Kenya’s Vision 2030 needs re-alignment to hit growth targets


Fertilizer imports. The government is still grappling with the high cost of fertilisers. FILE PHOTO | NMG

Vision 2030 aims to transform Kenya into a newly industrialising, middle-income country providing a high quality of life to all its citizens by the end of the decade. It is premised on three pillars, namely, the economic pillar, social pillar, and the political pillar.

While progress has been made in some areas, the real gross domestic product (GDP) has averaged 4.5 percent between 2008 and 2022. This is far below the target annual 10 percent GDP growth rate.

Under the economic pillar, Vision 2030 settled for six priority sectors -tourism, agriculture and livestock, wholesale & retail, trade, manufacturing, financial services, business process offshoring and IT-enabled services- were deemed to be central.

Under agriculture, the key strategic interventions include fertiliser cost reduction to address issues of access and affordability of the input. Additionally, substantial acreage in arid and semi-arid areas such as Turkana and Tana Delta were also supposed to be put under irrigation.

The manufacturing sector set out several strategic initiatives including the establishment of special economic zones. These were meant to among others, attract both local and foreign investments; expand and diversify the production of goods and services for domestic and export markets; promote value addition and promote local entrepreneurship through SMEs.

In relation to business process outsourcing the government was to set up a BPO Incentive Framework to improve the attractiveness of Kenya as a BPO destination and to encourage investments in this field. 

What are the successes and the gaps and most importantly, what must we do to hit the ambitious targets? 

The government is still grappling with the high cost of fertilisers with the current administration having had to subsidise the cost to increase access to fertilisers by farmers. 

A legislative framework that provides a wide range of incentives to encourage the setup and operation of SEZs was enacted by the government. This has led to the development of several public and private SEZ’s in different regions within the country.

This has been a key driver of foreign direct investment with many organisations setting up their operations in these SEZs and many more in the process of setting up operations. This is indeed a successful initiative as set out in Vision 2030.

In relation to expanding areas under irrigation is arid areas, Galana Kulalu was touted as a key national project in transforming the country into a food-self-sufficient nation.
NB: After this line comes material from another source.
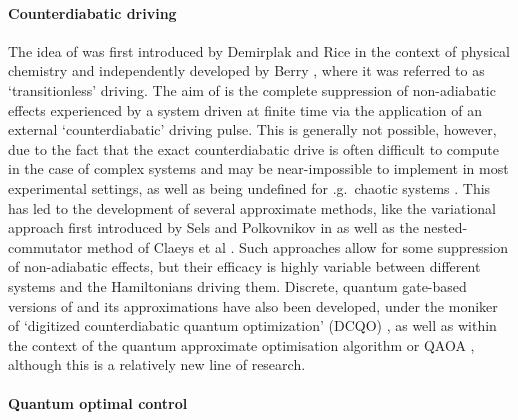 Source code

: \paragraph*{Counterdiabatic driving}

The idea of  was first introduced by Demirplak and Rice in the context of physical chemistry \cite{demirplak_adiabatic_2003} and independently developed by Berry \cite{berry_transitionless_2009}, where it was referred to as `transitionless' driving. The aim of  is the complete suppression of non-adiabatic effects experienced by a system driven at finite time via the application of an external `counterdiabatic' driving pulse. This is generally not possible, however, due to the fact that the exact counterdiabatic drive is often difficult to compute in the case of complex systems and may be near-impossible to implement in most experimental settings, as well as being undefined for \@e.g.~chaotic systems \cite{kolodrubetz_geometry_2017, pandey_adiabatic_2020, sugiura_adiabatic_2021}. This has led to the development of several approximate  methods, like the variational approach first introduced by Sels and Polkovnikov in \cite{sels_minimizing_2017} as well as the nested-commutator method of Claeys et al \cite{claeys_floquet-engineering_2019}. Such approaches allow for some suppression of non-adiabatic effects, but their efficacy is highly variable between different systems and the Hamiltonians driving them. Discrete, quantum gate-based versions of  and its approximations have also been developed, under the moniker of `digitized counterdiabatic quantum optimization' (DCQO) \cite{hegade_digitized_2022}, as well as within the context of the quantum approximate optimisation algorithm or QAOA \cite{wurtz_counterdiabaticity_2022}, although this is a relatively new line of research.

\paragraph*{Quantum optimal control}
The success of the project has however been hampered by challenges which have dimmed the otherwise noble objectives of the project.

The government had set out skills development for technical human resources and targeted training programmes for operators within BPOs.

While these are noble initiatives it is notable that Kenya already has high literacy levels and there is skilled manpower across most economic spheres. Such initiatives should thus be left upto the private sector with the Government only providing an enabling environment.

By and large, the government should review and re-align the aspirations of the country as set out in Vision 2030 with the current economic realities. The review and realignment should incorporate the private sector among other critical players to ensure that it takes into consideration the wider public.

Robert Maina is an Associate Director at Ernst & Young LLP (EY). The views expressed herein are not necessarily those of EY.